-- Your assignment --
Determine the number of lines below that contain the string "begin", and state only that number.

--- Data listing ---

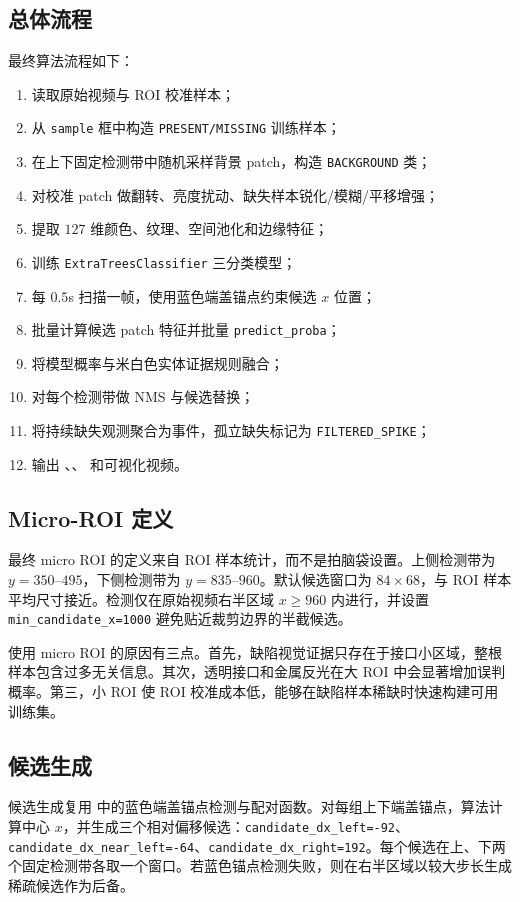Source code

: \documentclass[a4paper,12pt]{article}
\newcommand{\code}[1]{\texttt{#1}}
\begin{document}
\subsection{总体流程}
最终算法流程如下：
\begin{enumerate}[label=\arabic*.]
    \item 读取原始视频与 ROI 校准样本；
    \item 从 \code{sample} 框中构造 \code{PRESENT/MISSING} 训练样本；
    \item 在上下固定检测带中随机采样背景 patch，构造 \code{BACKGROUND} 类；
    \item 对校准 patch 做翻转、亮度扰动、缺失样本锐化/模糊/平移增强；
    \item 提取 $127$ 维颜色、纹理、空间池化和边缘特征；
    \item 训练 \code{ExtraTreesClassifier} 三分类模型；
    \item 每 $0.5$s 扫描一帧，使用蓝色端盖锚点约束候选 $x$ 位置；
    \item 批量计算候选 patch 特征并批量 \code{predict\_proba}；
    \item 将模型概率与米白色实体证据规则融合；
    \item 对每个检测带做 NMS 与候选替换；
    \item 将持续缺失观测聚合为事件，孤立缺失标记为 \code{FILTERED\_SPIKE}；
    \item 输出 、、 和可视化视频。
\end{enumerate}

\subsection{Micro-ROI 定义}
最终 micro ROI 的定义来自 ROI 样本统计，而不是拍脑袋设置。上侧检测带为 $y=350$--$495$，下侧检测带为 $y=835$--$960$。默认候选窗口为 $84\times68$，与 ROI 样本平均尺寸接近。检测仅在原始视频右半区域 $x\geq960$ 内进行，并设置 \code{min\_candidate\_x=1000} 避免贴近裁剪边界的半截候选。

使用 micro ROI 的原因有三点。首先，缺陷视觉证据只存在于接口小区域，整根样本包含过多无关信息。其次，透明接口和金属反光在大 ROI 中会显著增加误判概率。第三，小 ROI 使 ROI 校准成本低，能够在缺陷样本稀缺时快速构建可用训练集。

\subsection{候选生成}
候选生成复用  中的蓝色端盖锚点检测与配对函数。对每组上下端盖锚点，算法计算中心 $x$，并生成三个相对偏移候选：\code{candidate\_dx\_left=-92}、\code{candidate\_dx\_near\_left=-64}、\code{candidate\_dx\_right=192}。每个候选在上、下两个固定检测带各取一个窗口。若蓝色锚点检测失败，则在右半区域以较大步长生成稀疏候选作为后备。
\end{document}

---

-- Completed exercise --
2